Almost each successful business application sooner or later enters the phase when the horizontal scaling is needed. In many cases one might simply launch the new instance and decrease the average load. In most cumbersome cases we must ensure different instances know about each other and distribute the workload gently.


Luckily enough, erlang has a first class support for distributed systems. In theory it sounds as easy as

Message passing between processes at different nodes, as well as links and monitors, are transparent […]

In practice distributed erlang was developed when container meant vessel and docker was a shorthand for longshoreman. IP4 had lots of unoccupied addresses, network splits were mostly caused by rats that chewed through the cables and the average uptime of production system was measured in decades.

Now we are all unbridledly self-contain[eriz]ed and running distributed erlang in the environment where IPs are randomly dynamic and nodes might appear and disappear just because scheduler decided to unwind is a bit tricky. To avoid an enormous boilerplate in each project running distributed erlang to deal with a hostile environment, helpers are to be created.

Sidenote: I am fully aware of the great libcluster package. If you are fine with what it provides, you should be all set. I am unfortunately not.


What I personally needed was the cluster assembly helper that:

  • transparently deals with both hardcoded node list and erlang service discovery
  • has a callback on each topology change (node up, node down, network split)
  • provides the transparent interface to run the cluster as :longnames, :shortnames, and :nonode@nohost
  • zero code support for docker

The latter means once I have tested the application locally at :nonode@nohost or in distributed environment with test_cluster_task, I want to run docker-compose up --scale my_app=3 and see it runs three instances in docker without any code change. I also want the dependent applications, like mnesia, to rehash nodes when the topology changes without any additional handling needed in the application.

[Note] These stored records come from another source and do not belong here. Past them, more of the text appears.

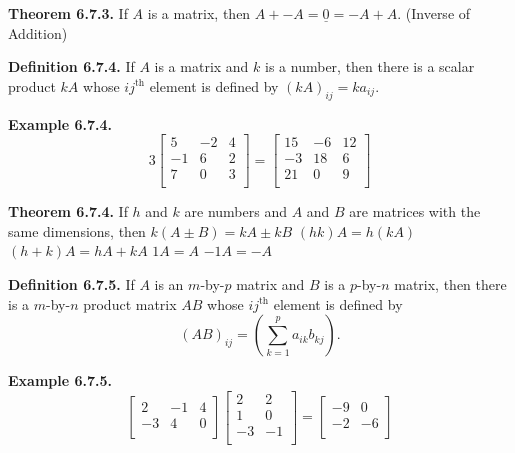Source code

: \textbf{Theorem 6.7.3.}  If $A$ is a matrix, then\nl
$A + -A = \underline{0} = -A + A.$  (Inverse of Addition)\nl

\textbf{Definition 6.7.4.}  If $A$ is a matrix and $k$ is a number, then there is a scalar product $kA$ whose $ij^{\text{th}}$ element is defined by $(kA)_{ij} = ka_{ij}.$\nl


\textbf{Example 6.7.4.}
\begin{equation*}
3\left[
\begin{array}{rrr}
5 & -2 & 4\\
-1&6&2\\
7&0&3\\
\end{array}
\right]=
\left[
\begin{array}{rrr}
15 & -6 & 12\\
-3&18&6\\
21&0&9\\
\end{array}
\right]
\end{equation*}\nl

\textbf{Theorem 6.7.4.}  If $h$ and $k$ are numbers and $A$ and $B$ are matrices with the same dimensions, then \nl
$k(A\pm B) = kA \pm kB$\nl
$(hk)A = h(kA)$\nl
$(h + k)A = hA + kA$\nl
$1A = A$\nl
$-1A = -A$\nl

\textbf{Definition 6.7.5.} If $A$ is an $m$-by-$p$ matrix and $B$ is a $p$-by-$n$ matrix, then there is a $m$-by-$n$ product matrix $AB$ whose $ij^{\text{th}}$ element is defined by
\[
(AB)_{ij} = (\sum_{k=1}^{p}a_{ik}b_{kj}).
\]\nl

\textbf{Example 6.7.5.}\nl
\begin{equation*}
\left[
\begin{array}{rrr}
2 & -1 & 4\\
-3&4&0\\
\end{array}
\right]
\left[
\begin{array}{rr}
2 & 2\\
1&0\\
-3&-1\\
\end{array}
\right]=
\left[
\begin{array}{rr}
-9&0\\
-2&-6\\
\end{array}
\right]
\end{equation*}\nl

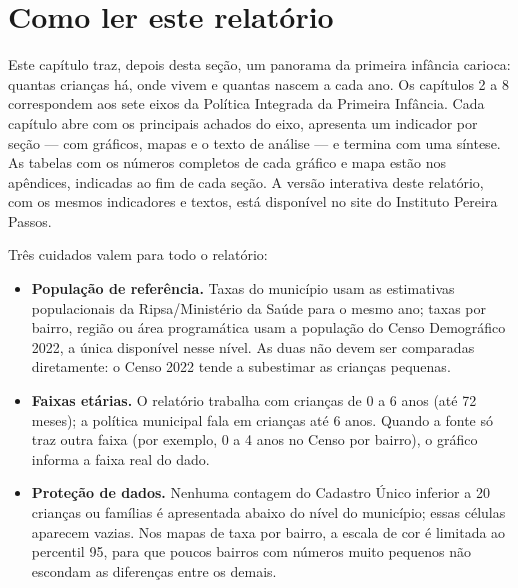 \section{Como ler este relatório}

Este capítulo traz, depois desta seção, um panorama da primeira infância carioca: quantas crianças há, onde
vivem e quantas nascem a cada ano. Os capítulos 2 a 8 correspondem aos sete eixos da Política Integrada da
Primeira Infância. Cada capítulo
abre com os principais achados do eixo, apresenta um indicador por seção --- com gráficos, mapas e o texto
de análise --- e termina com uma síntese. As tabelas com os números completos
de cada gráfico e mapa estão nos apêndices, indicadas ao fim de cada seção. A versão interativa deste
relatório, com os mesmos indicadores e textos, está disponível no site do Instituto Pereira Passos.

Três cuidados valem para todo o relatório:

\begin{itemize}
  \item \textbf{População de referência.} Taxas do município usam as estimativas populacionais da Ripsa/Ministério
    da Saúde para o mesmo ano; taxas por bairro, região ou área programática usam a população do Censo Demográfico
    2022, a única disponível nesse nível. As duas não devem ser comparadas diretamente: o Censo 2022 tende a
    subestimar as crianças pequenas.
  \item \textbf{Faixas etárias.} O relatório trabalha com crianças de 0 a 6 anos (até 72 meses); a política
    municipal fala em crianças até 6 anos. Quando a fonte só traz outra faixa (por exemplo, 0 a 4 anos no Censo por
    bairro), o gráfico informa a faixa real do dado.
  \item \textbf{Proteção de dados.} Nenhuma contagem do Cadastro Único inferior a 20 crianças ou famílias é
    apresentada abaixo do nível do município; essas células aparecem vazias. Nos mapas de taxa por bairro, a
    escala de cor é limitada ao percentil 95, para que poucos bairros com números muito pequenos não escondam as
    diferenças entre os demais.
\end{itemize}
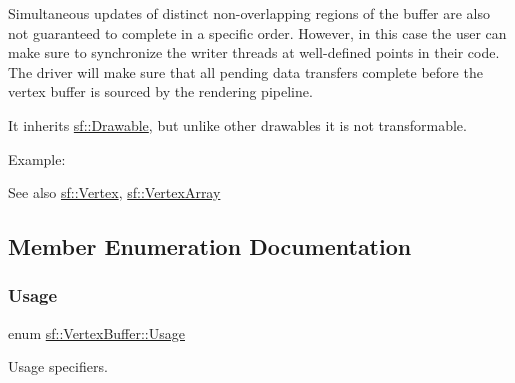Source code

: Simultaneous updates of distinct non-\/overlapping regions of the buffer are also not guaranteed to complete in a specific order. However, in this case the user can make sure to synchronize the writer threads at well-\/defined points in their code. The driver will make sure that all pending data transfers complete before the vertex buffer is sourced by the rendering pipeline.

It inherits \mbox{\hyperlink{classsf_1_1_drawable}{sf\+::\+Drawable}}, but unlike other drawables it is not transformable.

Example\+: 
\begin{DoxyCode}{0}
\end{DoxyCode}


\begin{DoxySeeAlso}{See also}
\mbox{\hyperlink{classsf_1_1_vertex}{sf\+::\+Vertex}}, \mbox{\hyperlink{classsf_1_1_vertex_array}{sf\+::\+Vertex\+Array}} \begin{DoxyVerb}\end{DoxyVerb}
 
\end{DoxySeeAlso}


\subsection{Member Enumeration Documentation}
\mbox{\label{classsf_1_1_vertex_buffer_a3a531528684e63ecb45edd51282f5cb7}} 
\subsubsection{\texorpdfstring{Usage}{Usage}}
{\footnotesize\ttfamily enum \mbox{\hyperlink{classsf_1_1_vertex_buffer_a3a531528684e63ecb45edd51282f5cb7}{sf\+::\+Vertex\+Buffer\+::\+Usage}}}



Usage specifiers. 

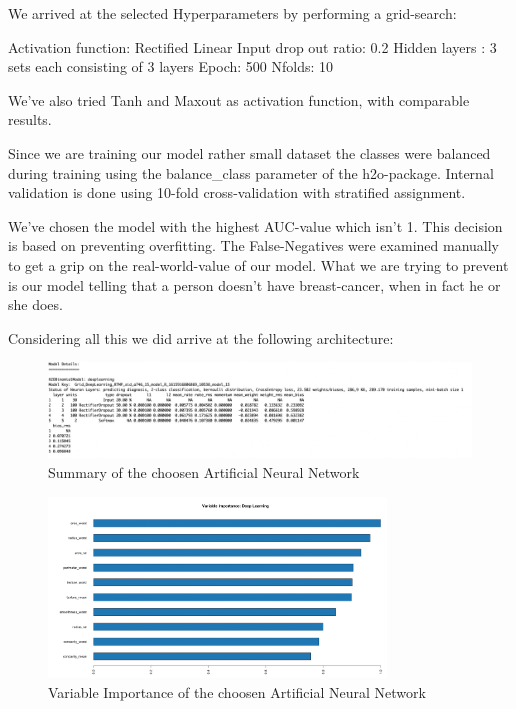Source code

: \documentclass[]{article}
\begin{document}
We arrived at the selected Hyperparameters by performing a grid-search:

Activation function: Rectified Linear Input drop out ratio: 0.2 Hidden
layers : 3 sets each consisting of 3 layers Epoch: 500 Nfolds: 10

We've also tried Tanh and Maxout as activation function, with comparable
results.

Since we are training our model rather small dataset the classes were
balanced during training using the balance\_class parameter of the
h2o-package. Internal validation is done using 10-fold cross-validation
with stratified assignment.

We've chosen the model with the highest AUC-value which isn't 1. This
decision is based on preventing overfitting. The False-Negatives were
examined manually to get a grip on the real-world-value of our model.
What we are trying to prevent is our model telling that a person doesn't
have breast-cancer, when in fact he or she does.

Considering all this we did arrive at the following architecture:

\begin{figure}
    \centering
    \includegraphics[width=1\textwidth]{images/model_details.png}
    \caption{Summary of the choosen Artificial Neural Network}
    \label{fig:model_details}
\end{figure}

\begin{figure}
    \centering
    \includegraphics[width=0.8\textwidth]{images/variable_importance.png}
    \caption{Variable Importance of the choosen Artificial Neural Network}
    \label{fig:variable_importance}
\end{figure}
\end{document}
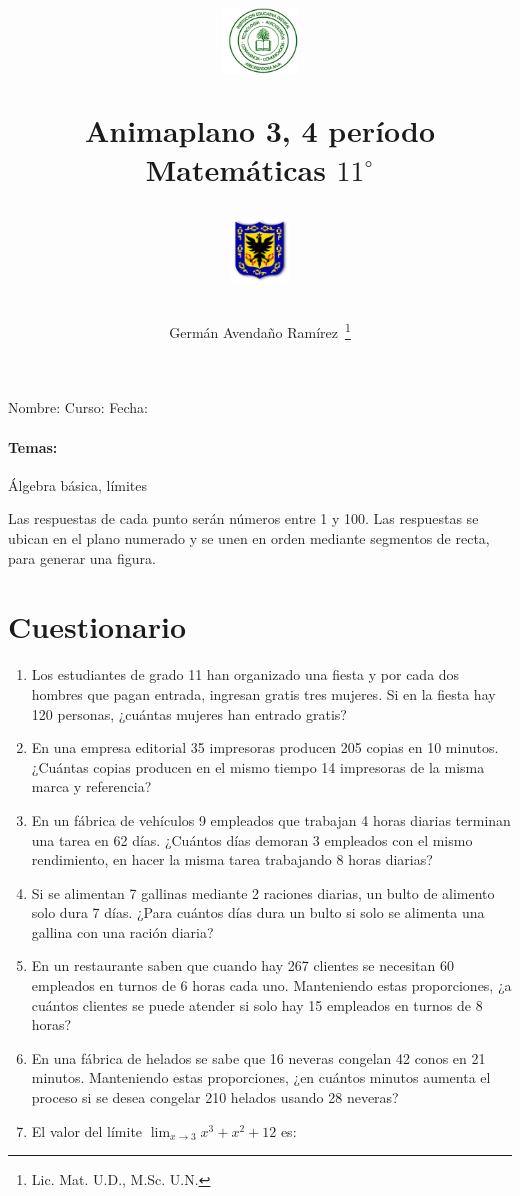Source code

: \documentclass[letterpaper,10pt,twoside]{article}
\author{Germ\'an Avenda\~no Ram\'irez~\thanks{Lic. Mat. U.D., M.Sc. U.N.}}
\title{\begin{minipage}{.2\textwidth}
\includegraphics[height=1.75cm]{Images/logo-colegio.png}\end{minipage}
\begin{minipage}{.55\textwidth}
\begin{center}
Animaplano 3, 4 período\\
Matemáticas $11^{\circ}$
\end{center}
\end{minipage}\hfill
\begin{minipage}{.2\textwidth}
\includegraphics[height=1.75cm]{Images/logo-sed.png} 
\end{minipage}}
\date{}
\begin{document}
\maketitle
Nombre: \hrulefill Curso: \underline{\hspace*{44pt}} Fecha: \underline{\hspace*{2.5cm}}
\paragraph*{Temas:} Álgebra básica, límites 
\begin{multicols}{2}
	Las respuestas de cada punto serán números entre 1 y 100. Las respuestas se ubican en el plano numerado y se unen en orden mediante segmentos de recta, para generar una figura.
\section*{Cuestionario}
\begin{enumerate}
\item Los estudiantes de grado 11 han organizado una fiesta y por cada dos hombres que pagan entrada, ingresan gratis tres mujeres. Si en la fiesta hay 120 personas, ¿cuántas mujeres han entrado gratis?
\item En una empresa editorial 35 impresoras producen 205 copias en 10 minutos. ¿Cuántas copias producen en el mismo tiempo 14 impresoras de la misma marca y referencia?
\item En un fábrica de vehículos 9 empleados que trabajan 4 horas diarias terminan una tarea en 62 días. ¿Cuántos días demoran 3 empleados con el mismo rendimiento, en hacer la misma tarea trabajando 8 horas diarias?
\item Si se alimentan 7 gallinas mediante 2 raciones diarias, un bulto de alimento solo dura 7 días. ¿Para cuántos días dura un bulto si solo se alimenta una gallina con una ración diaria?
\item En un restaurante saben que cuando hay 267 clientes se necesitan 60 empleados en turnos de 6 horas cada uno. Manteniendo estas proporciones, ¿a cuántos clientes se puede atender si solo hay 15 empleados en turnos de 8 horas?
\item En una fábrica de helados se sabe que 16 neveras congelan 42 conos en 21 minutos. Manteniendo estas proporciones, ¿en cuántos minutos aumenta el proceso si se desea congelar 210 helados usando 28 neveras?
\item El valor del límite $\displaystyle{\lim_{x\rightarrow 3}x^{3}+x^{2}+12}$ es:

\end{enumerate}
\end{multicols}
\end{document}
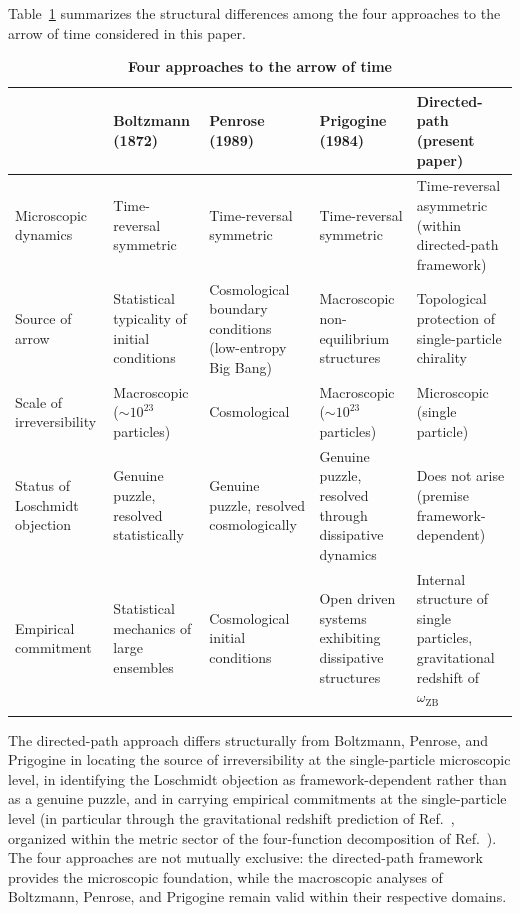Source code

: \documentclass[%
 reprint, amsmath,amssymb, aps, prb, ]{revtex4-2}
\numberwithin{equation}{section}
\newcommand{\omZB}{\omega_{\text{ZB}}}
\begin{document}
Table~\ref{tab:comparison} summarizes the structural differences among the four approaches to the arrow of time considered in this paper.

\begin{table}[t!]
\centering
\caption{\textbf{Four approaches to the arrow of time}}
\label{tab:comparison}
\renewcommand{\arraystretch}{1.4}
\begin{tabular}{p{2.5cm}p{3.0cm}p{3.5cm}p{3.0cm}p{3.0cm}}
\toprule
& \textbf{Boltzmann (1872)}~\cite{Boltzmann1872}
& \textbf{Penrose (1989)}~\cite{Penrose1989}
& \textbf{Prigogine (1984)}~\cite{Prigogine1984}
& \textbf{Directed-path (present paper)} \\
\midrule
Microscopic dynamics
& Time-reversal symmetric
& Time-reversal symmetric
& Time-reversal symmetric
& Time-reversal asymmetric (within directed-path framework) \\
\addlinespace[0.3cm]
Source of arrow
& Statistical typicality of initial conditions
& Cosmological boundary conditions (low-entropy Big Bang)
& Macroscopic non-equilibrium structures
& Topological protection of single-particle chirality \\
\addlinespace[0.3cm]
Scale of irreversibility
& Macroscopic ($\sim 10^{23}$ particles)
& Cosmological
& Macroscopic ($\sim 10^{23}$ particles)
& Microscopic (single particle) \\
\addlinespace[0.3cm]
Status of Loschmidt objection
& Genuine puzzle, resolved statistically
& Genuine puzzle, resolved cosmologically
& Genuine puzzle, resolved through dissipative dynamics
& Does not arise (premise framework-dependent) \\
\addlinespace[0.3cm]
Empirical commitment
& Statistical mechanics of large ensembles
& Cosmological initial conditions
& Open driven systems exhibiting dissipative structures
& Internal structure of single particles, gravitational redshift of $\omZB$~\cite{hanamura22} \\
\addlinespace[0.2cm]
\bottomrule
\end{tabular}
\vspace{0.2cm}
\begin{minipage}{0.95\textwidth}
\justifying\footnotesize
The directed-path approach differs structurally from Boltzmann, Penrose, and Prigogine in locating the source of irreversibility at the single-particle microscopic level, in identifying the Loschmidt objection as framework-dependent rather than as a genuine puzzle, and in carrying empirical commitments at the single-particle level (in particular through the gravitational redshift prediction of Ref.~\cite{hanamura22}, organized within the metric sector of the four-function decomposition of Ref.~\cite{hanamura55}). The four approaches are not mutually exclusive: the directed-path framework provides the microscopic foundation, while the macroscopic analyses of Boltzmann, Penrose, and Prigogine remain valid within their respective domains.
\end{minipage}
\end{table}
\end{document}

Cloister does not aim to be a silver bullet, or to cover all the cases possible, or to be academically full in whatever sense computer scientists put into this term. I want it to serve the very narrow purpose, but to serve it in the best way possible. This goal would be: full transparency between local development environment and docker distributed environment.


Cloister is supposed to be run as the application, although advanced users might deal with the cluster assembly manually by directly starting Cloister.Manager within the target application supervision tree.

When started as an application, it relies on config to have the following significant values:

config :cloister,
  otp_app: :my_app,
  sentry: :"cloister.local", # or ~w|n1@foo n2@bar|a
  consensus: 3,              # number of nodes to consider
                             #    the cluster is up
  listener: MyApp.Listener   # listener to be called when
                             #    the ring has changed

Options above means precisely: Cloister is used for :my_app OTP application, with erlang service discovery to connect nodes, three at least, and MyApp.Listener to be notified about topology changes. The detailed description of the full configuration might be found here.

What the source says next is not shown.